Stored data:

● ● ● ●

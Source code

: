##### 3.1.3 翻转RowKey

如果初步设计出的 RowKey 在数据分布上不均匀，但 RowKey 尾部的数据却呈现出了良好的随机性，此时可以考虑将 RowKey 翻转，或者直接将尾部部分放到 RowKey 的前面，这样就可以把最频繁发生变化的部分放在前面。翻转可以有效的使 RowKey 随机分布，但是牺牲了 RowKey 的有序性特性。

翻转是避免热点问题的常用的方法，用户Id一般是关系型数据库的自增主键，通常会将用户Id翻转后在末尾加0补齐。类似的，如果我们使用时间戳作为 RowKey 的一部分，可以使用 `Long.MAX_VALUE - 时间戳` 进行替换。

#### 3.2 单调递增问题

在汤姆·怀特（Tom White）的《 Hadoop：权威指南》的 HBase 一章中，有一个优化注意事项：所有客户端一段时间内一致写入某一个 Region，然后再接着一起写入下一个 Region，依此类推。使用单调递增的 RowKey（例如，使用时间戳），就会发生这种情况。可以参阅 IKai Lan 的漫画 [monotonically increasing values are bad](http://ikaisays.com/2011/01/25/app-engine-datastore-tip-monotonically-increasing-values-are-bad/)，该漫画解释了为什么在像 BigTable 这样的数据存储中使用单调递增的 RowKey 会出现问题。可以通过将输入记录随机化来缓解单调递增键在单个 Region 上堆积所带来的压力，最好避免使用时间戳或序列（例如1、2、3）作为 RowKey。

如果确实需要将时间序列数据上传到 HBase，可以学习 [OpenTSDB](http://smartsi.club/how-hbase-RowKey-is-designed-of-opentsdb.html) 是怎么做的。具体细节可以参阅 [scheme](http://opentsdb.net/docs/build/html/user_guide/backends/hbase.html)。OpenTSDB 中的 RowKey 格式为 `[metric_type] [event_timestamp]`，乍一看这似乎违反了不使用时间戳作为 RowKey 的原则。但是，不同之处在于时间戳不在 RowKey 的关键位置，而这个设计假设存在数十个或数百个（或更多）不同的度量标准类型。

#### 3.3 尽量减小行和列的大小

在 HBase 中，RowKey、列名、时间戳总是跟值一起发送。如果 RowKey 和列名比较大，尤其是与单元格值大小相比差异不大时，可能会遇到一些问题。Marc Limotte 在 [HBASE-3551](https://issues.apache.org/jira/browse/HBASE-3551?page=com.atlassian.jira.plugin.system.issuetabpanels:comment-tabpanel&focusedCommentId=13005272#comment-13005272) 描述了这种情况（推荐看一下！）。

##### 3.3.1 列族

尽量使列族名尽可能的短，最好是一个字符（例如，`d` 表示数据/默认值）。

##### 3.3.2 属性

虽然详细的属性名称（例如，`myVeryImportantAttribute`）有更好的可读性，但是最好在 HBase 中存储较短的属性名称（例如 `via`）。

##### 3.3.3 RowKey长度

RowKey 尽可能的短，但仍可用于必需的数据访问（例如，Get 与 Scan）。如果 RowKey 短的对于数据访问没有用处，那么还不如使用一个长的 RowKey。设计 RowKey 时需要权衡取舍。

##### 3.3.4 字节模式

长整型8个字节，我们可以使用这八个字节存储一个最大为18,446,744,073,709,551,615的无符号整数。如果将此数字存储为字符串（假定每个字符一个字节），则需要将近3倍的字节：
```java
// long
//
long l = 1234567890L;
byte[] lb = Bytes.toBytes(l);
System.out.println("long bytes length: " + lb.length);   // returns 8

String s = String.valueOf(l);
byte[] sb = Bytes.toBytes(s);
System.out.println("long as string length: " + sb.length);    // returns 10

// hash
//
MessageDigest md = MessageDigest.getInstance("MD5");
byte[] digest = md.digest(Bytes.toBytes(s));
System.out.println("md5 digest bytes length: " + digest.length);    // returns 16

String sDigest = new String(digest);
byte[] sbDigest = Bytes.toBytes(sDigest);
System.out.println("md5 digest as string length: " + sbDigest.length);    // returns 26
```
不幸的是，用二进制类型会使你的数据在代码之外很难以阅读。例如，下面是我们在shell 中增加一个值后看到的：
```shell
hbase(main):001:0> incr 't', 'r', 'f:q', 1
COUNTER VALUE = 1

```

● ● ● ●

Each entry above needs to be output exactly as written.

## Task answer
Source code

:##### 3.1.3 翻转RowKey

如果初步设计出的 RowKey 在数据分布上不均匀，但 RowKey 尾部的数据却呈现出了良好的随机性，此时可以考虑将 RowKey 翻转，或者直接将尾部部分放到 RowKey 的前面，这样就可以把最频繁发生变化的部分放在前面。翻转可以有效的使 RowKey 随机分布，但是牺牲了 RowKey 的有序性特性。

翻转是避免热点问题的常用的方法，用户Id一般是关系型数据库的自增主键，通常会将用户Id翻转后在末尾加0补齐。类似的，如果我们使用时间戳作为 RowKey 的一部分，可以使用 `Long.MAX_VALUE - 时间戳` 进行替换。

#### 3.2 单调递增问题

在汤姆·怀特（Tom White）的《 Hadoop：权威指南》的 HBase 一章中，有一个优化注意事项：所有客户端一段时间内一致写入某一个 Region，然后再接着一起写入下一个 Region，依此类推。使用单调递增的 RowKey（例如，使用时间戳），就会发生这种情况。可以参阅 IKai Lan 的漫画 [monotonically increasing values are bad](http://ikaisays.com/2011/01/25/app-engine-datastore-tip-monotonically-increasing-values-are-bad/)，该漫画解释了为什么在像 BigTable 这样的数据存储中使用单调递增的 RowKey 会出现问题。可以通过将输入记录随机化来缓解单调递增键在单个 Region 上堆积所带来的压力，最好避免使用时间戳或序列（例如1、2、3）作为 RowKey。

如果确实需要将时间序列数据上传到 HBase，可以学习 [OpenTSDB](http://smartsi.club/how-hbase-RowKey-is-designed-of-opentsdb.html) 是怎么做的。具体细节可以参阅 [scheme](http://opentsdb.net/docs/build/html/user_guide/backends/hbase.html)。OpenTSDB 中的 RowKey 格式为 `[metric_type] [event_timestamp]`，乍一看这似乎违反了不使用时间戳作为 RowKey 的原则。但是，不同之处在于时间戳不在 RowKey 的关键位置，而这个设计假设存在数十个或数百个（或更多）不同的度量标准类型。

#### 3.3 尽量减小行和列的大小

在 HBase 中，RowKey、列名、时间戳总是跟值一起发送。如果 RowKey 和列名比较大，尤其是与单元格值大小相比差异不大时，可能会遇到一些问题。Marc Limotte 在 [HBASE-3551](https://issues.apache.org/jira/browse/HBASE-3551?page=com.atlassian.jira.plugin.system.issuetabpanels:comment-tabpanel&focusedCommentId=13005272#comment-13005272) 描述了这种情况（推荐看一下！）。

##### 3.3.1 列族

尽量使列族名尽可能的短，最好是一个字符（例如，`d` 表示数据/默认值）。

##### 3.3.2 属性

虽然详细的属性名称（例如，`myVeryImportantAttribute`）有更好的可读性，但是最好在 HBase 中存储较短的属性名称（例如 `via`）。

##### 3.3.3 RowKey长度

RowKey 尽可能的短，但仍可用于必需的数据访问（例如，Get 与 Scan）。如果 RowKey 短的对于数据访问没有用处，那么还不如使用一个长的 RowKey。设计 RowKey 时需要权衡取舍。

##### 3.3.4 字节模式

长整型8个字节，我们可以使用这八个字节存储一个最大为18,446,744,073,709,551,615的无符号整数。如果将此数字存储为字符串（假定每个字符一个字节），则需要将近3倍的字节：
```java
// long
//
long l = 1234567890L;
byte[] lb = Bytes.toBytes(l);
System.out.println("long bytes length: " + lb.length);   // returns 8

String s = String.valueOf(l);
byte[] sb = Bytes.toBytes(s);
System.out.println("long as string length: " + sb.length);    // returns 10

// hash
//
MessageDigest md = MessageDigest.getInstance("MD5");
byte[] digest = md.digest(Bytes.toBytes(s));
System.out.println("md5 digest bytes length: " + digest.length);    // returns 16

String sDigest = new String(digest);
byte[] sbDigest = Bytes.toBytes(sDigest);
System.out.println("md5 digest as string length: " + sbDigest.length);    // returns 26
```
不幸的是，用二进制类型会使你的数据在代码之外很难以阅读。例如，下面是我们在shell 中增加一个值后看到的：
```shell
hbase(main):001:0> incr 't', 'r', 'f:q', 1
COUNTER VALUE = 1

```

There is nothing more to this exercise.